Stored data:

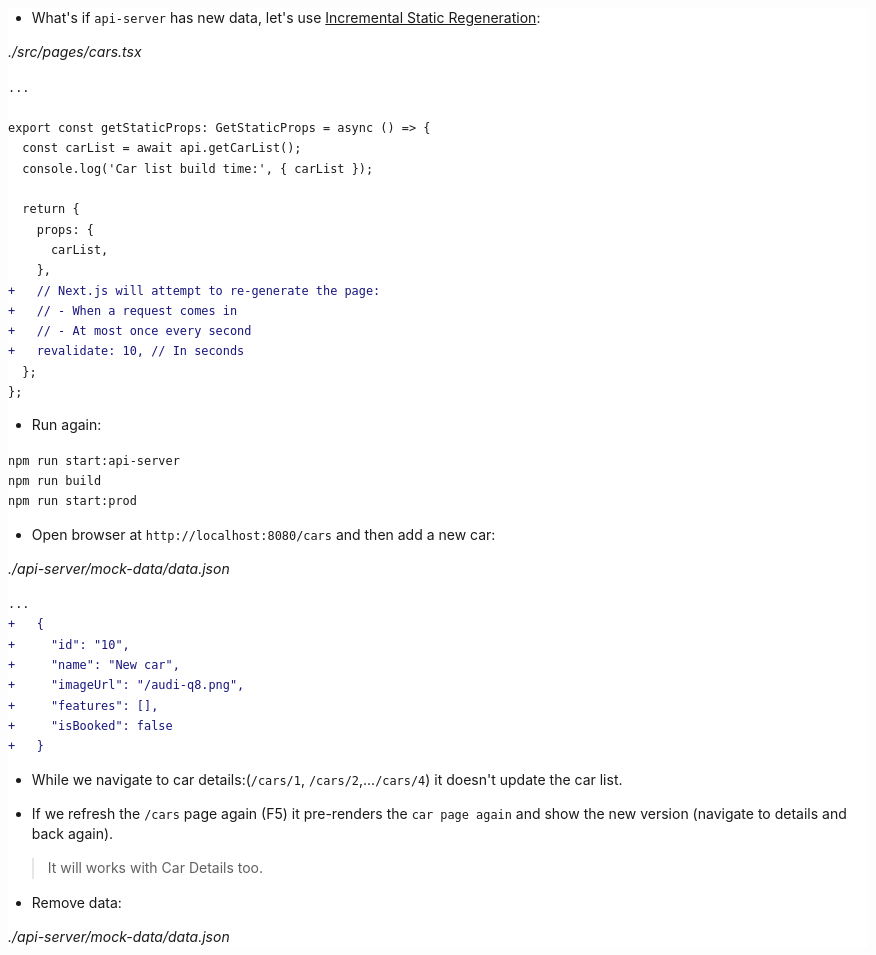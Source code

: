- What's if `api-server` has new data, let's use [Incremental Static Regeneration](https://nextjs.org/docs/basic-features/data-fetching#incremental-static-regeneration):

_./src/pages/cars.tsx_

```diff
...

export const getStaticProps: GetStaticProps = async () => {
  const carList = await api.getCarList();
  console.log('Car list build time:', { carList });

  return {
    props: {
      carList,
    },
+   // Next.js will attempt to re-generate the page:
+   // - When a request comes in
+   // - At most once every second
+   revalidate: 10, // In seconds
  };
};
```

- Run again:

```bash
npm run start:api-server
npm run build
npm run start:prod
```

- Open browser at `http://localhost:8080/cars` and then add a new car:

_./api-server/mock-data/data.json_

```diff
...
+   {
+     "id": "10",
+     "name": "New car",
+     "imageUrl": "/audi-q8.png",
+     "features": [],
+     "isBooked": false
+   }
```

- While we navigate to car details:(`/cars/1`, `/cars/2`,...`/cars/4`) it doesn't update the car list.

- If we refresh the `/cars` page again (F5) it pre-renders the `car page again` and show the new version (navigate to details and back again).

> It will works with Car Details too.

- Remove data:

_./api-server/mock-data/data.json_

* * *

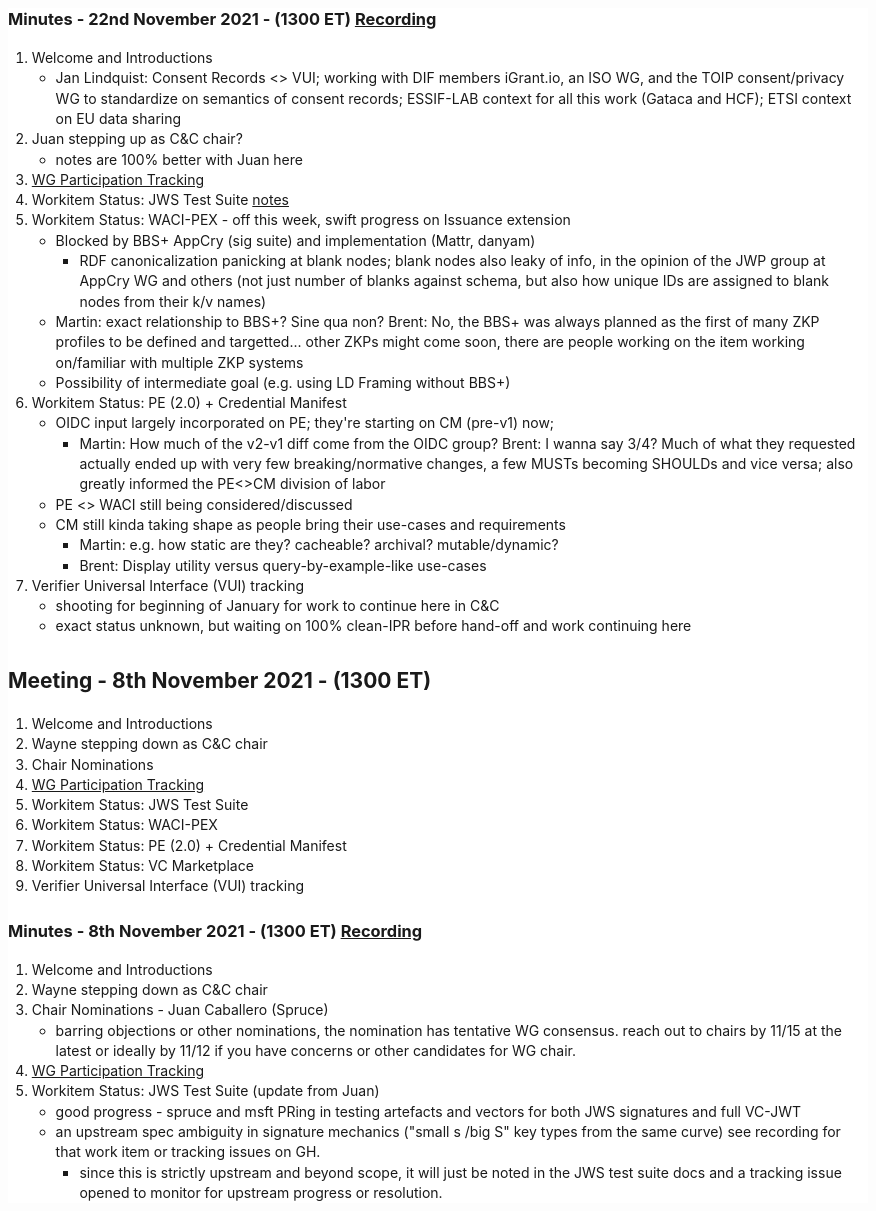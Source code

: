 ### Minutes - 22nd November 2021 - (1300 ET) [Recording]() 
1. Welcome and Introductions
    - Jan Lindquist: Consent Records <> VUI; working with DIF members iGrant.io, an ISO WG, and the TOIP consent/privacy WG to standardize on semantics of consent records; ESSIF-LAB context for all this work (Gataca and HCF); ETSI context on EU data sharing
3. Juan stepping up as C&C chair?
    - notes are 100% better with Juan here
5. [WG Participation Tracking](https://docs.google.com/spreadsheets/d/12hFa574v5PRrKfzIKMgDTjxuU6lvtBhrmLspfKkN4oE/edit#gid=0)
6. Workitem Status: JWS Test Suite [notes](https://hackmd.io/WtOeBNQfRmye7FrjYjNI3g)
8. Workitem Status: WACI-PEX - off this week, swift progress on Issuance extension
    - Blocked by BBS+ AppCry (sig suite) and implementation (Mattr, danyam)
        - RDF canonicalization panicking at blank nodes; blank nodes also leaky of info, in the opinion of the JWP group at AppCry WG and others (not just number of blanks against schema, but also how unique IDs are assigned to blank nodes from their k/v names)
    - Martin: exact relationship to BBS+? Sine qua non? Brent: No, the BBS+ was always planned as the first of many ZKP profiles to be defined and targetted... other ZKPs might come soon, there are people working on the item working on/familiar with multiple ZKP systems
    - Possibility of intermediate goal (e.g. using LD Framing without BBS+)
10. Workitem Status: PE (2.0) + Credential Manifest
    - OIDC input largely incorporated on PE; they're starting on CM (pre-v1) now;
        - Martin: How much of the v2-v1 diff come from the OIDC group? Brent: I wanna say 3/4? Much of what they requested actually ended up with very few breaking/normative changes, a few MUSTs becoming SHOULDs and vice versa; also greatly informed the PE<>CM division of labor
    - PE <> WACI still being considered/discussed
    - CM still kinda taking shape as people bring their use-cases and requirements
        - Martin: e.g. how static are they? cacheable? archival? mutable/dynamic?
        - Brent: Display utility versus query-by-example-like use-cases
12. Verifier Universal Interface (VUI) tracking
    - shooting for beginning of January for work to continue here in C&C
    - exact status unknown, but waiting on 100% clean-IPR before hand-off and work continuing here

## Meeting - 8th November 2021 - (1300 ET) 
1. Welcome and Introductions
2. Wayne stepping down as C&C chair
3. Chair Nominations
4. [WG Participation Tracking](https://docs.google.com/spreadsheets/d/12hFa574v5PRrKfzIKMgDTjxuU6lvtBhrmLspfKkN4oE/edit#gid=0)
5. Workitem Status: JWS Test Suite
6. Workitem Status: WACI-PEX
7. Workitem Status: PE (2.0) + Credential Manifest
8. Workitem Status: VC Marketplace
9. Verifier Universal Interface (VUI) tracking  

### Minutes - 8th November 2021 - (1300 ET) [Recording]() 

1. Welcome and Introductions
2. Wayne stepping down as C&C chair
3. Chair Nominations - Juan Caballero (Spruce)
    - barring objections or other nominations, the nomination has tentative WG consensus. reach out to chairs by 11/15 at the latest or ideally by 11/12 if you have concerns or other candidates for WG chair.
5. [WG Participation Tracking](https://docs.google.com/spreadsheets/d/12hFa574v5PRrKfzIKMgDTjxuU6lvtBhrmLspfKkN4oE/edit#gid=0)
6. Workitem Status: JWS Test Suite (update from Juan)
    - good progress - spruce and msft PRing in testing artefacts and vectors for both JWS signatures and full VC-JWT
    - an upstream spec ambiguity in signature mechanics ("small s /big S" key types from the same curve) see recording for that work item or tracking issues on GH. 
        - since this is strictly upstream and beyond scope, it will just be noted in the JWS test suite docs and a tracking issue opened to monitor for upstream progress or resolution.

---

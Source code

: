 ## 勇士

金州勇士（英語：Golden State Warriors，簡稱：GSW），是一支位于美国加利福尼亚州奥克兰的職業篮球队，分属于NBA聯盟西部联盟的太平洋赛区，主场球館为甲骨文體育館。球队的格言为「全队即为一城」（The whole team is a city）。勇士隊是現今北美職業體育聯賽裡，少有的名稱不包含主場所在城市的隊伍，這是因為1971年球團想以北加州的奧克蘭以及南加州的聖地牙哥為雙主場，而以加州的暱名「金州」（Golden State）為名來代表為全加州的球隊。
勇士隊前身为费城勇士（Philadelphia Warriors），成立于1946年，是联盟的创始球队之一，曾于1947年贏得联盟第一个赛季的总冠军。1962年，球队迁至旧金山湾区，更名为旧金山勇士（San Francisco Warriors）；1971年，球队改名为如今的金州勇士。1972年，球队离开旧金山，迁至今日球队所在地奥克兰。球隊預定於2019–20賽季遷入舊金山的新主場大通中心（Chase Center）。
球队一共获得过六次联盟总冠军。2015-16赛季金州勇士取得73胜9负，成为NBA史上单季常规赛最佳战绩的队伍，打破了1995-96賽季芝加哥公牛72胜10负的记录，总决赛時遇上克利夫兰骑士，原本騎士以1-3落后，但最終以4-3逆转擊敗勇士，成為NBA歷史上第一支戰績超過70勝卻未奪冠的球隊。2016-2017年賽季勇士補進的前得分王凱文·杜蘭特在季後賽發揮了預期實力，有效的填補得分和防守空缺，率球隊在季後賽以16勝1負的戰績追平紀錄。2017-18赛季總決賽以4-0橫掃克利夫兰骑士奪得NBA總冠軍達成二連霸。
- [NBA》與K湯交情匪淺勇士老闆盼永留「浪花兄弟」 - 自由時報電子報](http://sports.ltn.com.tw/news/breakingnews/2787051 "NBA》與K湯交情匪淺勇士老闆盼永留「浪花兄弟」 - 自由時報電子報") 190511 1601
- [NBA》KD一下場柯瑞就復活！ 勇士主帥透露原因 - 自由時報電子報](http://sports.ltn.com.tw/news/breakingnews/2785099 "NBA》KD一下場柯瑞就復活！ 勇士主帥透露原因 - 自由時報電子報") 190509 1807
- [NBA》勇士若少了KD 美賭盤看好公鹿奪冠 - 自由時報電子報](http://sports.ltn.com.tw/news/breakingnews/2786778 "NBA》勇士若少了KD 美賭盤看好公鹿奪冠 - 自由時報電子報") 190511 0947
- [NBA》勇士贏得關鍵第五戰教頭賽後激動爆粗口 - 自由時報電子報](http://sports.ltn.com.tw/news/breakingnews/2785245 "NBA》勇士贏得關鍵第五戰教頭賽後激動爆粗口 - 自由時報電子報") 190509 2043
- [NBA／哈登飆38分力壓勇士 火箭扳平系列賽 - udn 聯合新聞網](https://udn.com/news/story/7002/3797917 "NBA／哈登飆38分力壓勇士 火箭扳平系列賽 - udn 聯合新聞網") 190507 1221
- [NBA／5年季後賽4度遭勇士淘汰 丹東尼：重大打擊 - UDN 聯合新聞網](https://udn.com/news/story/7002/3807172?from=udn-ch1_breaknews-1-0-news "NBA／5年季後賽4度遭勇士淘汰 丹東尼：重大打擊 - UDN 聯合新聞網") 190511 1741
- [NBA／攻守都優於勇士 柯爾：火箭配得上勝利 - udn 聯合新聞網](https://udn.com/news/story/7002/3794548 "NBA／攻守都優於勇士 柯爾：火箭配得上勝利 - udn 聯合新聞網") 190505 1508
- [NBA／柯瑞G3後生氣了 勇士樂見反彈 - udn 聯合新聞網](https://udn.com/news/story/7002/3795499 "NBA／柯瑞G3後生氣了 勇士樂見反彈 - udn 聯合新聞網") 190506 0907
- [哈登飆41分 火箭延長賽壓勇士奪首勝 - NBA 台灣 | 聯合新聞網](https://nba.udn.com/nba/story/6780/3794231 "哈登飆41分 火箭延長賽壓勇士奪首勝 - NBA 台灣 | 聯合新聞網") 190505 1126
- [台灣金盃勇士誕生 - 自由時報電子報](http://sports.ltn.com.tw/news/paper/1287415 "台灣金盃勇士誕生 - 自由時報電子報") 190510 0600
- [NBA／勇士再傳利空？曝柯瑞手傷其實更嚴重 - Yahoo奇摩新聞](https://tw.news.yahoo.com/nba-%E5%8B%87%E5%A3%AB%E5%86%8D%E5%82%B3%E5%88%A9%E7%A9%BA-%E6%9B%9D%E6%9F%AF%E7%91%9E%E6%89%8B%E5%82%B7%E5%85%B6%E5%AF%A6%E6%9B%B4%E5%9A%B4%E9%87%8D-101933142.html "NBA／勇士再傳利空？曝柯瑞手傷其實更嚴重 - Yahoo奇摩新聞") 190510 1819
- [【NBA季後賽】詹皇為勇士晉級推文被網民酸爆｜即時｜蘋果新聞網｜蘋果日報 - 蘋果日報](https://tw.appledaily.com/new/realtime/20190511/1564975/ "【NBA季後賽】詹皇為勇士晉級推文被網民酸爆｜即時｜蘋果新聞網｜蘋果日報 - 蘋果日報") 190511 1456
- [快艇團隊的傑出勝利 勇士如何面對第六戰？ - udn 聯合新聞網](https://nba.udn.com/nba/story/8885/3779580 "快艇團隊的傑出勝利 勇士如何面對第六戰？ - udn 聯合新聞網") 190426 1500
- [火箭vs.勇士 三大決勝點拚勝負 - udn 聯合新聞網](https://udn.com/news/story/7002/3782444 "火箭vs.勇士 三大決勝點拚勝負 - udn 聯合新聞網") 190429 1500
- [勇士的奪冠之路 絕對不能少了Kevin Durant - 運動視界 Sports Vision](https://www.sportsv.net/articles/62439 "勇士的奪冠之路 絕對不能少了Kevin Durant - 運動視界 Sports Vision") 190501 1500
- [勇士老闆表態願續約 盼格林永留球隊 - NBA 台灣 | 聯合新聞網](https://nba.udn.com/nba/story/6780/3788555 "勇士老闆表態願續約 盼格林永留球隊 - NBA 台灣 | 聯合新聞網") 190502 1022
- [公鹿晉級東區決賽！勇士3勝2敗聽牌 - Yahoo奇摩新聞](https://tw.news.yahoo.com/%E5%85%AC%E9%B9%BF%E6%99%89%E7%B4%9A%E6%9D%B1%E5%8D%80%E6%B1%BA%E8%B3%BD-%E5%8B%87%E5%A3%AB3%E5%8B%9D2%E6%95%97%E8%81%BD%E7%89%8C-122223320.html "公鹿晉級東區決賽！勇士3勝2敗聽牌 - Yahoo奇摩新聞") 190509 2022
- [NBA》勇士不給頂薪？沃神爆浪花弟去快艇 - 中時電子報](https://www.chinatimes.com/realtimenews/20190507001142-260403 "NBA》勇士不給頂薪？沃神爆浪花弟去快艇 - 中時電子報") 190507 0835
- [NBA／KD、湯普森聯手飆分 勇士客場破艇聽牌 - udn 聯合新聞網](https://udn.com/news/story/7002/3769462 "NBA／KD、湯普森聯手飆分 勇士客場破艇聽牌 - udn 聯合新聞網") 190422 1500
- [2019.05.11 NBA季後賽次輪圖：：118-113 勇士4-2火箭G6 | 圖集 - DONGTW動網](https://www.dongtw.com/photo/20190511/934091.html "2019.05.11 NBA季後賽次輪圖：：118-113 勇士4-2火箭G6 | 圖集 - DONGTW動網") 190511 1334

— Work task —
What is needed is each line of the entries that contains the word "Universal".

— Problem solution —
12. Verifier Universal Interface (VUI) tracking
9. Verifier Universal Interface (VUI) tracking  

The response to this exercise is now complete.